Re: Question about 'Structured Streaming'

2017-08-08 Thread Michael Armbrust
>
> 1) Parsing data/Schema creation: The Bro IDS logs have a 8 line header
> that contains the 'schema' for the data, each log http/dns/etc will have
> different columns with different data types. So would I create a specific
> CSV reader inherited from the general one?  Also I'm assuming this would
> need to be in Scala/Java? (I suck at both of those :)
>

This is a good question. What I have seen others do is actually run
different streams for the different log types.  This way you can customize
the schema to the specific log type.

Even without using Scala/Java you could also use the text data source
(assuming the logs are new line delimited) and then write the parser for
each line in python.  There will be a performance penalty here though.
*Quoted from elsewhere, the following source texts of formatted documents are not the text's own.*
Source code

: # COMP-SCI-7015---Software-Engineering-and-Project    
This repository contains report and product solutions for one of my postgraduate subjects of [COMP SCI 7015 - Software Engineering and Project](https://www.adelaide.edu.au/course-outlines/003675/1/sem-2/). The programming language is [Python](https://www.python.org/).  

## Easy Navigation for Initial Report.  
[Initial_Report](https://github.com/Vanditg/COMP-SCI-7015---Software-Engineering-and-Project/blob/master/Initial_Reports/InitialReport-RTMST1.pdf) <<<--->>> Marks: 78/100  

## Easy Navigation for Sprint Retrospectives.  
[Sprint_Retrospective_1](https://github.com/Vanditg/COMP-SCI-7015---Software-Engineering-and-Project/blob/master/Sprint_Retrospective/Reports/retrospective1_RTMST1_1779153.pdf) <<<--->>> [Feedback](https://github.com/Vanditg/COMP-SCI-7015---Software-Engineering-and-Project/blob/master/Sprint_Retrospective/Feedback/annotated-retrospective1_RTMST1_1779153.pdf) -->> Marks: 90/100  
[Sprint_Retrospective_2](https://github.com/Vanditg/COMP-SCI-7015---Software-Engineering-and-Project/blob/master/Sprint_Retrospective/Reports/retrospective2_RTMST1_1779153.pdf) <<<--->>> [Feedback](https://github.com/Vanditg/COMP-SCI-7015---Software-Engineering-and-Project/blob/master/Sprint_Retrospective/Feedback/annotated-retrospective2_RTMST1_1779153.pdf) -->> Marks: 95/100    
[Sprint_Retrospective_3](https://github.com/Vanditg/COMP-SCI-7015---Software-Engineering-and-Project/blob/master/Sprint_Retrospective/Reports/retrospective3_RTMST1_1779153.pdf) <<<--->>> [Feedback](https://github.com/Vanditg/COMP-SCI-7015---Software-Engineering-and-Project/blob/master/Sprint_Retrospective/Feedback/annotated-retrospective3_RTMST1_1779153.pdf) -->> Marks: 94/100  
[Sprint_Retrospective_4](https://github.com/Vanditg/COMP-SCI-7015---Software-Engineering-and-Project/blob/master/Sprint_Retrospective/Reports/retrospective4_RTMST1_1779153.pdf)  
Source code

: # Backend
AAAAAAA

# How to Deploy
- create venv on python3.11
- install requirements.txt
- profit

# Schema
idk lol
> 2) Dynamic Tailing: Does the CSV/TSV data sources support dynamic tailing
> and handle log rotations?
>

The file based sources work by tracking which files have been processed and
then scanning (optionally using glob patterns) for new files.  There a two
assumptions here: files are immutable when they arrive and files always
have a unique name. If files are deleted, we ignore that, so you are okay
to rotate them out.

The full pipeline that I have seen often involves the logs getting uploaded
to something like S3.  This is nice because you get atomic visibility of
files that have already been rotated.  So I wouldn't really call this
dynamically tailing, but we do support looking for new files at some
location.


Re: Question about 'Structured Streaming'

2017-08-08 Thread Brian Wylie
I can see your point that you don't really want an external process being
used for the streaming data sourceOkay so on the CSV/TSV front, I have
two follow up questions:

1) Parsing data/Schema creation: The Bro IDS logs have a 8 line header that
contains the 'schema' for the data, each log http/dns/etc will have
different columns with different data types. So would I create a specific
CSV reader inherited from the general one?  Also I'm assuming this would
need to be in Scala/Java? (I suck at both of those :)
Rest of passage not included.